WWW2026
PLIKD: Prompt Learning with Instance-aware Knowledge Distillation for Web-scale Semantic Image Classification
Jianye Xie, Chunhua Hu, Lianyong Qi, Fan Wang, Xiaolong Xu, Haolong Xiang, Xuyun Zhang, Shichao Pei, Amin Beheshti, Wanchun Dou, Xiaokang Zhou
摘要
With the rapid growth of multi-modal content on the Web, robust vision-language models are essential for semantic understanding and classification of web images under diverse and dynamic contexts, supporting Web applications such as multimedia search and recommendation. Prompt learning has proven effective for enhancing vision-language models in semantic image classification tasks. However, previous methods often suffer from poor generalization: the learned prompts tend to overfit the base classes seen during training, leading to poor performance on unseen classes and under distribution shifts. This issue is especially challenging in Web-scale data, where new classes emerge and distributions shift dynamically.
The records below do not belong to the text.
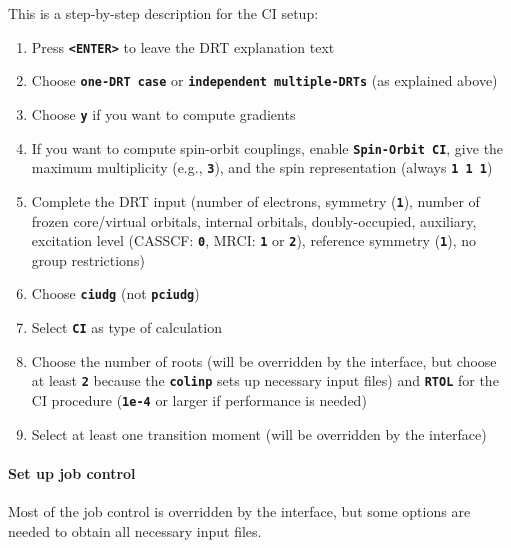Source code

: \documentclass[a4paper,11pt,DIV=15,openany]{scrbook}
\newcommand{\ttt}[1]{\textbf{\texttt{#1}}}
\begin{document}
This is a step-by-step description for the CI setup:
\begin{enumerate}
  \item Press \ttt{<ENTER>} to leave the DRT explanation text
  \item Choose \ttt{one-DRT case} or \ttt{independent multiple-DRTs} (as explained above)
  \item Choose \ttt{y} if you want to compute gradients
  \item If you want to compute spin-orbit couplings, enable \ttt{Spin-Orbit CI}, give the maximum multiplicity (e.g., \ttt{3}), and the spin representation (always \ttt{1 1 1})
  \item Complete the DRT input (number of electrons, symmetry (\ttt{1}), number of frozen core/virtual orbitals, internal orbitals, doubly-occupied, auxiliary, excitation level (CASSCF: \ttt{0}, MRCI: \ttt{1} or \ttt{2}), reference symmetry (\ttt{1}), no group restrictions)
  \item Choose \ttt{ciudg} (not \ttt{pciudg})
  \item Select \ttt{CI} as type of calculation
  \item Choose the number of roots (will be overridden by the interface, but choose at least \ttt{2} because the \ttt{colinp} sets up necessary input files) and \ttt{RTOL} for the CI procedure (\ttt{1e-4} or larger if performance is needed)
  \item Select at least one transition moment (will be overridden by the interface)
\end{enumerate}

\paragraph{Set up job control}

Most of the job control is overridden by the interface, but some options are needed to obtain all necessary input files.
\end{document}

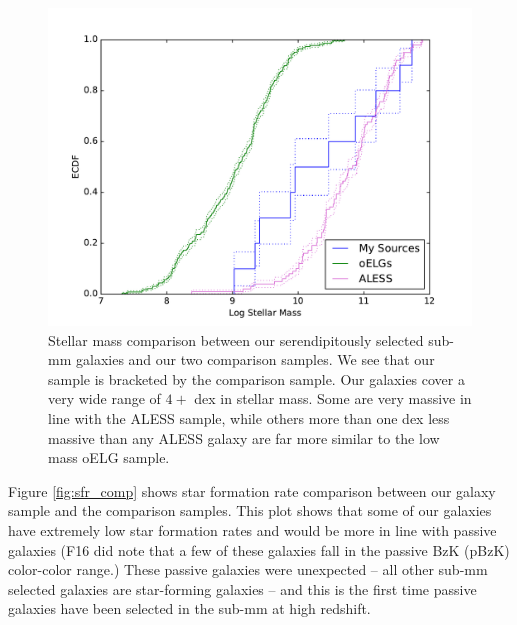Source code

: \documentclass[preprint,natbib209]{aastex}
\begin{document}
\begin{figure}[t]
\centering
\includegraphics[scale=0.8]{ecdf_mass.pdf}
\caption{Stellar mass comparison between our serendipitously selected sub-mm galaxies and our two comparison samples. We see that our sample is bracketed by the comparison sample. Our galaxies cover a very wide range of $4+$ dex in stellar mass. Some are very massive in line with the ALESS sample, while others more than one dex less massive than any ALESS galaxy are far more similar to the low mass oELG sample.}
\label{fig:mass_comp}
\end{figure}

Figure \ref{fig:sfr_comp} shows star formation rate comparison between our galaxy sample and the comparison samples. This plot shows that some of our galaxies have extremely low star formation rates and would be more in line with passive galaxies (F16 did note that a few of these galaxies fall in the passive BzK (pBzK) color-color range.) These passive galaxies were unexpected -- all other sub-mm selected galaxies are star-forming galaxies -- and this is the first time passive galaxies have been selected in the sub-mm at high redshift. 
\end{document}
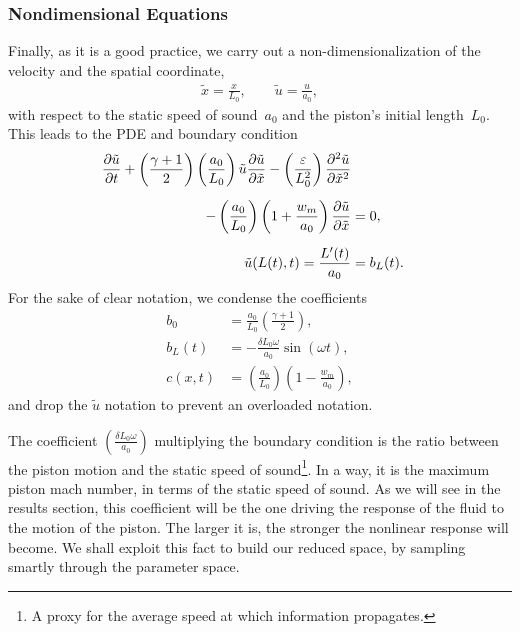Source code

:\documentclass[../../thesis.tex]{subfiles}
\begin{document}
\subsubsection{Nondimensional Equations}
Finally, as it is a good practice, 
we carry out a non-dimensionalization of the velocity and the spatial coordinate,
\begin{subequations}
    \begin{align}
        \tilde{x} = \frac{x}{L_0}, \qquad \tilde{u} = \frac{u}{a_0},
    \end{align}
\end{subequations}
with respect to the static speed of sound~$a_0$ and the piston's initial length~$L_0$.
This leads to the PDE and boundary condition
\begin{subequations}
    \begin{align}
        \pdv{\tilde{u}}{t} 
        + \left(\frac{\gamma+1}{2}\right)\left(\frac{a_0}{L_0}\right) \tilde{u} \pdv{\tilde{u}}{\tilde{x}}
        - \left(\frac{\varepsilon}{L_0^2}\right) \pdv[2]{\tilde{u}}{\tilde{x}}
        \nonumber
        \\[2mm]
        - \left(\frac{a_0}{L_0}\right)\left(1 + \frac{w_m}{a_0}\right)\pdv{\tilde{u}}{\tilde{x}}
         &= 0, 
        \\[2mm]
        \tilde{u}(L(t),t) = \frac{L'(t)}{a_0} &= b_L(t).
    \end{align}    
\end{subequations}
For the sake of clear notation, we condense the coefficients 
\begin{subequations}
    \begin{align}
        b_0    &= \frac{a_0}{L_0} \left(\frac{\gamma+1}{2}\right), 
        \\[2mm]
        b_L(t) &= - \frac{\delta L_0 \omega}{a_0} \sin(\omega t),
        \\[2mm]
        c(x,t) &= \left(\frac{a_0}{L_0}\right)\left(1 - \frac{w_m}{a_0}\right),
    \end{align}
\end{subequations}
and drop the $\tilde{u}$ notation to prevent an overloaded notation.

The coefficient $\left(\frac{\delta L_0 \omega}{a_0}\right)$ multiplying the boundary condition
is the ratio between the piston motion and the static speed of sound\footnote{
    A proxy for the average speed at which information propagates.
    }.
In a way, it is the maximum piston mach number, in terms of the static speed of sound.
As we will see in the results section, this coefficient will be the one driving the response of the fluid to the motion of the piston.
The larger it is, the stronger the nonlinear response will become. 
We shall exploit this fact to build our reduced space, by sampling smartly through the parameter space.
\end{document}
To address these limitations, we propose PLIKD, a novel prompt learning method that integrates instance-aware knowledge distillation for robust Web-scale semantic image classification. Specifically, PLIKD introduces an instance-aware knowledge extraction module, which leverages multi-modal large language models through a step-by-step strategy to extract external knowledge for each image instance. To incorporate this extracted knowledge, PLIKD further introduces an instance-aware knowledge distillation module, which consists of two key steps: (1) a dual-teacher strategy for robust and informative knowledge distillation, and (2) fine-grained cross-modal alignment via Smooth and Sparse Optimal Transport. Extensive experiments demonstrate that PLIKD significantly improves generalization to both seen and unseen classes, and remains robust under distribution shifts, outperforming existing state-of-the-art methods on Web-scale semantic image classification.